Hacker News new | ask | show | jobs
by martanne 3564 days ago
A number of people expressed the need to edit large files. For the development of my own editor[0] I would be interested to know what kind of usage patterns most often occur. What are the most important operations? Do you search for some (regex) pattern? Do you go to some specific line n? Do you copy/paste large portions of the file around? Do you often edit binary files? If so what types and what kind of changes do you perform?

[0] https://github.com/martanne/vis

3 comments

1) Going to a specific location (e.g. a location that shows up in some error log about processing that data file) and eyeballing it. Being able to go to a specific location is sometimes important (e.g. row 12873, character 233). Syntax highlight is important, it sometimes makes obvious something that's subtly malformed. Syntax highlight that doesn't take an eternity for large files is a hard issue.

2) regex search/replace - interactive grep/sed.

3) Very large edits - e.g., find a specific location and remove all data entries before that so that the problematic entry now would be the first one; essentially cutting away half of a very large file.

4) Do note that you might have very, very large lines - it's not that uncommon to have the whole file in a single line, e.g. non-pretty-printed json data.

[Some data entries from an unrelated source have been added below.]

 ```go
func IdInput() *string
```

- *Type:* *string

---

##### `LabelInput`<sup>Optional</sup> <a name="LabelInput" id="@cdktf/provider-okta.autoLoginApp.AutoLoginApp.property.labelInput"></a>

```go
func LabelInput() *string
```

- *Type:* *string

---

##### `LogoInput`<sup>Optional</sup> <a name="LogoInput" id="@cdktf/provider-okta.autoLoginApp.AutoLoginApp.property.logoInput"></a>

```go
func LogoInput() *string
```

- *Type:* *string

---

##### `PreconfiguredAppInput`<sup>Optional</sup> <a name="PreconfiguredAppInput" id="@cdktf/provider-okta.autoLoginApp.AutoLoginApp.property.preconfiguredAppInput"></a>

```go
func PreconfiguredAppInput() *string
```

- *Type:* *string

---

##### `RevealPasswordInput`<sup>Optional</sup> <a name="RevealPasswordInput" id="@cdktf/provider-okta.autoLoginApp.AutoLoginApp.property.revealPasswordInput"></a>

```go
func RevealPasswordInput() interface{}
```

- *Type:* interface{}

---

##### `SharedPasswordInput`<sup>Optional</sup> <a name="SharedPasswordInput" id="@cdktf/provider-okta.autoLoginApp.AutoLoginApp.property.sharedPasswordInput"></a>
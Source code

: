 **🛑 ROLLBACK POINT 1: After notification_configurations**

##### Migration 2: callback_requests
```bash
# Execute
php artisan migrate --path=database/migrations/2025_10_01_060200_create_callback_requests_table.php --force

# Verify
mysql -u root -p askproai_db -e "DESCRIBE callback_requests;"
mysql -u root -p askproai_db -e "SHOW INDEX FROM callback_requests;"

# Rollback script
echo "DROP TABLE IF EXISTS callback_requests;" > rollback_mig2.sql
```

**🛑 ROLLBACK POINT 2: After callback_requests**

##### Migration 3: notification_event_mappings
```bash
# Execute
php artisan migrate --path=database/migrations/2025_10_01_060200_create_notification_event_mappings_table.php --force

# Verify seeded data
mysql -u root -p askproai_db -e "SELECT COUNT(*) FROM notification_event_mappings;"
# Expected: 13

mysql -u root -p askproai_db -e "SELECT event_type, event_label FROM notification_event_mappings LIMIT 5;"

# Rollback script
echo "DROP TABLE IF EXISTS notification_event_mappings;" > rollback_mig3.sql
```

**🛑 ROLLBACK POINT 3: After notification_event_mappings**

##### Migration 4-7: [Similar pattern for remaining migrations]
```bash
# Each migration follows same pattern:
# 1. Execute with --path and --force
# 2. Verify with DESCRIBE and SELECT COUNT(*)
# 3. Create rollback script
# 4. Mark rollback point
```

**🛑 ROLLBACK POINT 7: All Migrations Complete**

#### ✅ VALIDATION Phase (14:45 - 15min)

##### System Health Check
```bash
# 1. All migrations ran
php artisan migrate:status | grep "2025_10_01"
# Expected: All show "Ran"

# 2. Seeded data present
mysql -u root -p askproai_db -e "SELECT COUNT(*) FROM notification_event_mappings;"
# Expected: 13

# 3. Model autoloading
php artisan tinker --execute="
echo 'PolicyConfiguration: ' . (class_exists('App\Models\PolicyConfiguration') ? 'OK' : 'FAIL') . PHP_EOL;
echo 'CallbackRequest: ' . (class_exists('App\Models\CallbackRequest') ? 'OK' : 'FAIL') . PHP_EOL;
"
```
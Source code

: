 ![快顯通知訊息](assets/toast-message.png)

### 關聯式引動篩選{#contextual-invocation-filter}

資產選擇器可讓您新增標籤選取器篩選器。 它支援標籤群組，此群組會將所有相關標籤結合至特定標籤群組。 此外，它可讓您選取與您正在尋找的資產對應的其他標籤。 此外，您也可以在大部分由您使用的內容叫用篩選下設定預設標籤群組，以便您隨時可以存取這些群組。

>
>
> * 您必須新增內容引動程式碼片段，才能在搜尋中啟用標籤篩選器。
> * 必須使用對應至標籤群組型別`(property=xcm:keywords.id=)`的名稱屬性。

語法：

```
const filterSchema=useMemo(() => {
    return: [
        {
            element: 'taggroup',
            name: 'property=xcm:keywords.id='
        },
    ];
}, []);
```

Some editors work well with large files but simply die if there's a line with a million characters.

Thanks for the feedback!

Yes syntax highlighting for large files is a hard issue. I'm not really aware of an accurate an high speed solution supporting editing operations in huge files.

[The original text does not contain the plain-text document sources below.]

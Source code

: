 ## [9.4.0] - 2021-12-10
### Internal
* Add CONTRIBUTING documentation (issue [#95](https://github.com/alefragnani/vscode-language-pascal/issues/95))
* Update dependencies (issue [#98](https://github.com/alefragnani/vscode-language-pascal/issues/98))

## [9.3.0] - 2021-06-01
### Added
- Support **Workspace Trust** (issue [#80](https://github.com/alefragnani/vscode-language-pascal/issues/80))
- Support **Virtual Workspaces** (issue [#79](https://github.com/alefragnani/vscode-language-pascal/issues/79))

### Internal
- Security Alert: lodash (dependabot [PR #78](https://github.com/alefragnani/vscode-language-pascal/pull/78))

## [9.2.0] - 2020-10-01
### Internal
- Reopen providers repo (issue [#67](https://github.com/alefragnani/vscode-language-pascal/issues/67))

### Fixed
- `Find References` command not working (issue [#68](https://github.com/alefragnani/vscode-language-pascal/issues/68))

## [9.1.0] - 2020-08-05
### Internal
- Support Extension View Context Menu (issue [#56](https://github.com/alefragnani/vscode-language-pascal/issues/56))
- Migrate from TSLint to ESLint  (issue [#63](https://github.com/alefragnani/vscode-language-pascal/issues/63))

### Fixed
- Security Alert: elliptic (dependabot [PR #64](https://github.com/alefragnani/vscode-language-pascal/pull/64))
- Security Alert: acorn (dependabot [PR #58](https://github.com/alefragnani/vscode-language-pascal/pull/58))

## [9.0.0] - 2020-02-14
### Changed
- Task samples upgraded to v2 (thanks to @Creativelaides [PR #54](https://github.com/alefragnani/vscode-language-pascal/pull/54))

In principle the underlying data structure used by vis supports all modifications with linear complexity in the number of editing operations since file load. This is independent of the file structure (i.e. single line files should be well supported). However the frontend code hasn't yet been optimized so in practice there might be some problems.

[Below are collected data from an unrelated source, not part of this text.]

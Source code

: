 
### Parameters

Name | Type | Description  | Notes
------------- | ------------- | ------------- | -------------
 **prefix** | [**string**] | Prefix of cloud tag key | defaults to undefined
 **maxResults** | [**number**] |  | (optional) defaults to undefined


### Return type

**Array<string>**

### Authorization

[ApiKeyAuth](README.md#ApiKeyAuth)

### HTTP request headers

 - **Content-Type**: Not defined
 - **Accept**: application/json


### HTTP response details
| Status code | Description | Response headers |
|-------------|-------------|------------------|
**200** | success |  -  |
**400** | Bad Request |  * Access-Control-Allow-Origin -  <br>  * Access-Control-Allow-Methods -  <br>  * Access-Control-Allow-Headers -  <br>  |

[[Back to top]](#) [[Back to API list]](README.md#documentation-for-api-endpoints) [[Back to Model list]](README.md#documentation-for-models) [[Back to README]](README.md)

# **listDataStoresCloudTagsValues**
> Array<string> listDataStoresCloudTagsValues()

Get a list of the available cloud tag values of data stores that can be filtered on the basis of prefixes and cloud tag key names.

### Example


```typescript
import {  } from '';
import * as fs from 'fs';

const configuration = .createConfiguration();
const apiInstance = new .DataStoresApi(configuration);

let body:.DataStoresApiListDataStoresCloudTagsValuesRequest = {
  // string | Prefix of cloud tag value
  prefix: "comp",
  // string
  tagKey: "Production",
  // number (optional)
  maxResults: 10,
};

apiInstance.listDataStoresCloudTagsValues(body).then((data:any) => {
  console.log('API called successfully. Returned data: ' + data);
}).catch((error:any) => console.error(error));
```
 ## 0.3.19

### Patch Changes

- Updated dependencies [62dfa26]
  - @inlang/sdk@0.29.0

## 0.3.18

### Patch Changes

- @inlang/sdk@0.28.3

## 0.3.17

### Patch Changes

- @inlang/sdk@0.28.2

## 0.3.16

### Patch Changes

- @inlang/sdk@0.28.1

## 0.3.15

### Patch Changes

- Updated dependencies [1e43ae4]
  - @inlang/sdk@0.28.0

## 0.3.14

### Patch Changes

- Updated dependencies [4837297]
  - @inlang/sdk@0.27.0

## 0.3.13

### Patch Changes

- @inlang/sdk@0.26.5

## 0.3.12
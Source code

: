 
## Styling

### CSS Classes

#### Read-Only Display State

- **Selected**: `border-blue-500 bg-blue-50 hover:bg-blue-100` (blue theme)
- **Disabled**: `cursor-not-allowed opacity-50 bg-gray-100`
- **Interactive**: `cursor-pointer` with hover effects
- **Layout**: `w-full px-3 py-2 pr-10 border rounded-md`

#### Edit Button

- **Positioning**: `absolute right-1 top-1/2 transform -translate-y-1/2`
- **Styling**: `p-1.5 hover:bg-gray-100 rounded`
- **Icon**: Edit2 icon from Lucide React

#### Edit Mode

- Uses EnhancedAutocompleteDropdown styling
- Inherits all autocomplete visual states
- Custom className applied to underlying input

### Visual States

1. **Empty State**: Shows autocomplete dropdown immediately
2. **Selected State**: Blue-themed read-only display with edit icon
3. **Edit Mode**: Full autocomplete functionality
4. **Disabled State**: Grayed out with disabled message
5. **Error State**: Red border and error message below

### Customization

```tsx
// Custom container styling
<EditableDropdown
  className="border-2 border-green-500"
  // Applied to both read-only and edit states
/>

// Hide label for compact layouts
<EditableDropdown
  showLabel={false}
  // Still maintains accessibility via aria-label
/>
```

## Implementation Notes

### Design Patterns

Unless one specifies the blackhole register when deleting large parts of a file this will create an in memory copy (to enable later pasting at a different location). Better would be to keep a reference to the existing immutable text region.

Another thing I sometimes do:

Open a medium sized file in some format (CSV for example)

Select all

Change the selection to individual selections, one per line.

Edit in parallel, doing the same edit to all lines.

When the file is not that big, this sequence of actions is amazingly fast in ST.

Just for backup on the large lines thing:

Many years ago, one compelling feature about Lugaru's emacs-family Epsilon (recently discussed here on HN) was the fact that you could quickly load _any_ file, with maximum sizes several times the available system memory, and completely regardless of text structure. You could load a fat binary, e.g. WORD.EXE, edit character strings in it, save it, and if you carefully avoided changing sizes and offsets, have a still-working .EXE program.

This is of course a slightly off-the-wall use case for a text editor, but if you happen to need that kind of thing you'll be really grateful if you have an editor that can do it.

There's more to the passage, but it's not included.